— RECORD EXTRACTS —
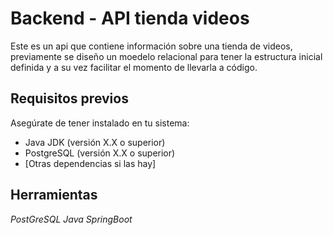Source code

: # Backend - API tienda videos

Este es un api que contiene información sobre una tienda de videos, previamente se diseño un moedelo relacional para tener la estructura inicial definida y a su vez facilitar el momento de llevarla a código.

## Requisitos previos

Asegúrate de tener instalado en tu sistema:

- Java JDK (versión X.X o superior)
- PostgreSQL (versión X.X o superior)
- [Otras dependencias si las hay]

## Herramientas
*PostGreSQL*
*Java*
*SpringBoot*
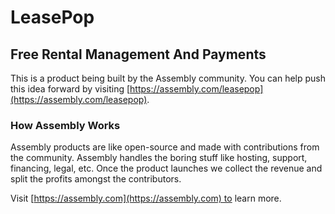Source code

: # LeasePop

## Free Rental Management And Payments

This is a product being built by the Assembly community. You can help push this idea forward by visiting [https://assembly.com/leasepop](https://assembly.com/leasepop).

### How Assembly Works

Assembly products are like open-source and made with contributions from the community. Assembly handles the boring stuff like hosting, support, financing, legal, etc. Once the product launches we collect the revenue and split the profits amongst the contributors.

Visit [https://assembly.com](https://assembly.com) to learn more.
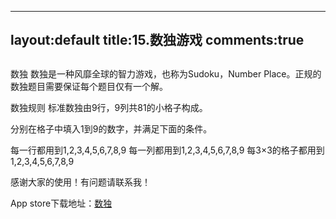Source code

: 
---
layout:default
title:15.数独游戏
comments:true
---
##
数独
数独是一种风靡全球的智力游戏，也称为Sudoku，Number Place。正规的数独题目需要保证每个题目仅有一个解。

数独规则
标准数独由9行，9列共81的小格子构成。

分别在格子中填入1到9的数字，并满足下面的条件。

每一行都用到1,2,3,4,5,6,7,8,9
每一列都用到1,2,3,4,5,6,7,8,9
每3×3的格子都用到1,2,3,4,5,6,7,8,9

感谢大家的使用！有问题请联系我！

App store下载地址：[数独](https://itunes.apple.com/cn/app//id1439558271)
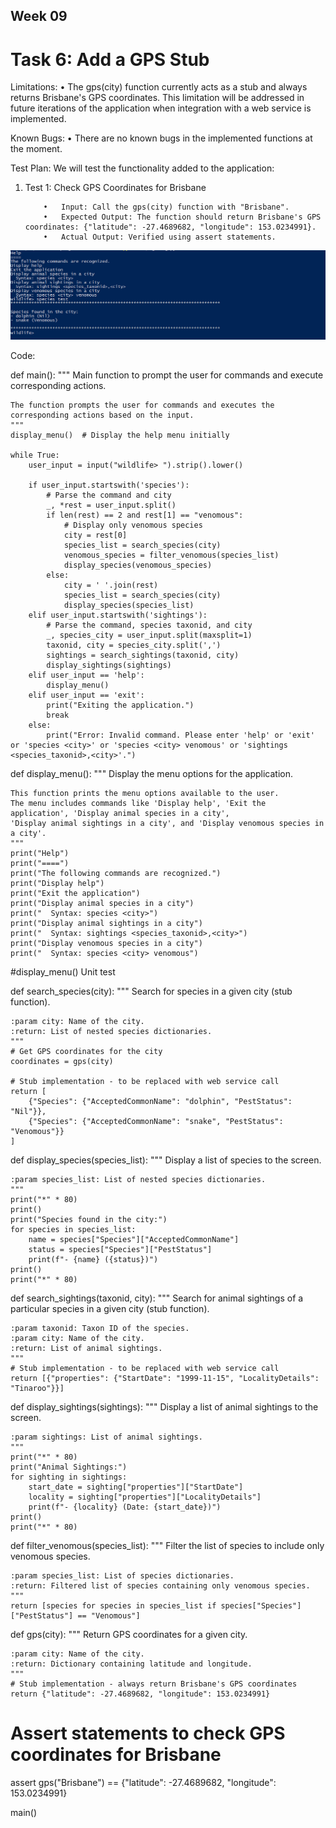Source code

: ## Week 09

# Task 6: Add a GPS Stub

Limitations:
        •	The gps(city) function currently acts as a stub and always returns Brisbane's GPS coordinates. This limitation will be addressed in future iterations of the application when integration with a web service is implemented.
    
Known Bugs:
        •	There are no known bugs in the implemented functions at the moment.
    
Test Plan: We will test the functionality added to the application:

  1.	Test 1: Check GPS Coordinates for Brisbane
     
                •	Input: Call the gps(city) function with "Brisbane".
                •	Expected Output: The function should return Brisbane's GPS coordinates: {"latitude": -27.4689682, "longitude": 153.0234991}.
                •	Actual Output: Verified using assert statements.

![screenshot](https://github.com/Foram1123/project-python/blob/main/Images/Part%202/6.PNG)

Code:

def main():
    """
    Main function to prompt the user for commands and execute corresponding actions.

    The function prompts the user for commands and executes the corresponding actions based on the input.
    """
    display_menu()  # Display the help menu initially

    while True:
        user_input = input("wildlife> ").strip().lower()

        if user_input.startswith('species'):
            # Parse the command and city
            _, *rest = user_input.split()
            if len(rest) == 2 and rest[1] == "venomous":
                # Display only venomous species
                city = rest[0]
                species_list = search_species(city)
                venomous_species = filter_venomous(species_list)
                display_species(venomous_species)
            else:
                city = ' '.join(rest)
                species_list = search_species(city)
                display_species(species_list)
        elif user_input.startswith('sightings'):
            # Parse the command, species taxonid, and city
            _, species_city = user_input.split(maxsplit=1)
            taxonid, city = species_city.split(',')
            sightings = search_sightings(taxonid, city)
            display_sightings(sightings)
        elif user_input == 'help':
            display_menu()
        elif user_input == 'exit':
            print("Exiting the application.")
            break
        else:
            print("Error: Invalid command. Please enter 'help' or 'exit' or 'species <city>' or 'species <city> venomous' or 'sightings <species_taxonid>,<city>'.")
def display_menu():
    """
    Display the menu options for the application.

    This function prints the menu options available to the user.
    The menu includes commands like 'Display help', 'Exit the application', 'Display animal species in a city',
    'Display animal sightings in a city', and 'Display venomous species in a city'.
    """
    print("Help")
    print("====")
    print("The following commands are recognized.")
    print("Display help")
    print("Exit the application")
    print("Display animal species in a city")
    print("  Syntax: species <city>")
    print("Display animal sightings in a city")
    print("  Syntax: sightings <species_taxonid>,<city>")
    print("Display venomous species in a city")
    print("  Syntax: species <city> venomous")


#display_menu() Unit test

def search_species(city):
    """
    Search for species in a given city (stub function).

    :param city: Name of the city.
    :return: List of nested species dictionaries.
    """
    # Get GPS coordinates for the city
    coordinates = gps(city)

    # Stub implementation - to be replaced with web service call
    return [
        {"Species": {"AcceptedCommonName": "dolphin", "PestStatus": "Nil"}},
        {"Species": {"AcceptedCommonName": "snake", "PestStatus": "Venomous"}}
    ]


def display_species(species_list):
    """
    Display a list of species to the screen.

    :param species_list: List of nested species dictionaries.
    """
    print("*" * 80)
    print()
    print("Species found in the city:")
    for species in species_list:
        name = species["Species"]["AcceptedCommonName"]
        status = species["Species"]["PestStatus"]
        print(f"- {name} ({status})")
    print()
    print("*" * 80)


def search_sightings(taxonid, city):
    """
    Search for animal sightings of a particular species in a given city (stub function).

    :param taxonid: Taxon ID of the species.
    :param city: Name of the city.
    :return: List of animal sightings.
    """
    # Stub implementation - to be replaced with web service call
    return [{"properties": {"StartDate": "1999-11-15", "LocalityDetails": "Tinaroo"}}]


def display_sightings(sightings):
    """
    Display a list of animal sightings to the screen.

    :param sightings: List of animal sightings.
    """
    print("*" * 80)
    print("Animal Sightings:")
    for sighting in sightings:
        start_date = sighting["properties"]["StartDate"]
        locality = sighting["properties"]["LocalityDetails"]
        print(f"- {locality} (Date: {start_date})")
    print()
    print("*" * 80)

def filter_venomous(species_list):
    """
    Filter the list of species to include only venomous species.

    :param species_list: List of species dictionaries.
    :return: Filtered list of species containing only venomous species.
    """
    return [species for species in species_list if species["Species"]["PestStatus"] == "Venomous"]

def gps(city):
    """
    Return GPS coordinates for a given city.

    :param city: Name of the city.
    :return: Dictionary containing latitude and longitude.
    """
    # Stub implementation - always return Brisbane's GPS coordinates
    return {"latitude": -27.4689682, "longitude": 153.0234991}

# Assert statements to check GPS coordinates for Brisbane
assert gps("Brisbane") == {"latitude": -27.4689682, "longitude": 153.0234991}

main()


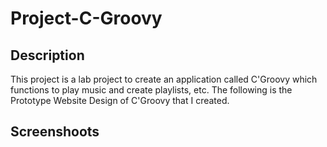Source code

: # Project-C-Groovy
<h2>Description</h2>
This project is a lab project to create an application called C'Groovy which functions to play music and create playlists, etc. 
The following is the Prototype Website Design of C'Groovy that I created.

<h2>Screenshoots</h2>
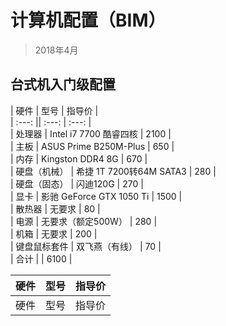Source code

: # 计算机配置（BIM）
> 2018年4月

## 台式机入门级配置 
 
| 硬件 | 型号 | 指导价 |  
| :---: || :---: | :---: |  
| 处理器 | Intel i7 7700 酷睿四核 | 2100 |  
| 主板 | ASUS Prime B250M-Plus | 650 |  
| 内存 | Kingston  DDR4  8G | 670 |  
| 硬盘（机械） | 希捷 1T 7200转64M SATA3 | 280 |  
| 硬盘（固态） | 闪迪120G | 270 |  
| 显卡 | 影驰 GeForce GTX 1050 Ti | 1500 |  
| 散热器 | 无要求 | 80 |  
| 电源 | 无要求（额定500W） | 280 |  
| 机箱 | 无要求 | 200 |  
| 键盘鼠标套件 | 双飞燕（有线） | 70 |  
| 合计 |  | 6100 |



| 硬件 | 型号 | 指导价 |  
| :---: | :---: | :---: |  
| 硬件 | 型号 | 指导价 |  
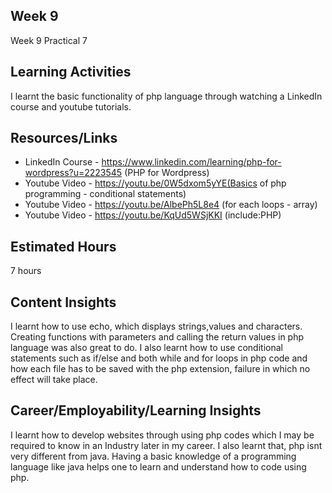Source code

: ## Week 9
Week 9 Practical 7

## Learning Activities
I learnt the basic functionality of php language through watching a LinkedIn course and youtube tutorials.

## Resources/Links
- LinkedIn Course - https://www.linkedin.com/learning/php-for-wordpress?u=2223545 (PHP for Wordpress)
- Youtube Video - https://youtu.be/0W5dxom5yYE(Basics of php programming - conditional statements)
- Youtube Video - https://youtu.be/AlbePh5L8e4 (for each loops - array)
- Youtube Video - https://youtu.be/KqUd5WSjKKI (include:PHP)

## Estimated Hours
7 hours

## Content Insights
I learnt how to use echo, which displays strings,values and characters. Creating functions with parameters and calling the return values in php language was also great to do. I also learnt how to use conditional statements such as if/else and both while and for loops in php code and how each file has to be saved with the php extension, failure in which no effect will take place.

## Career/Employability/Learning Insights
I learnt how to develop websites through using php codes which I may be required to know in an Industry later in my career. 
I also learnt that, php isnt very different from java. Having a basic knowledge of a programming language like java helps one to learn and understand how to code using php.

— WHAT TO WORK ON —
The lines to return are those holding the string "that" anywhere in the listing above.

— REPLY —
The following is the Prototype Website Design of C'Groovy that I created.
I also learnt that, php isnt very different from java. Having a basic knowledge of a programming language like java helps one to learn and understand how to code using php.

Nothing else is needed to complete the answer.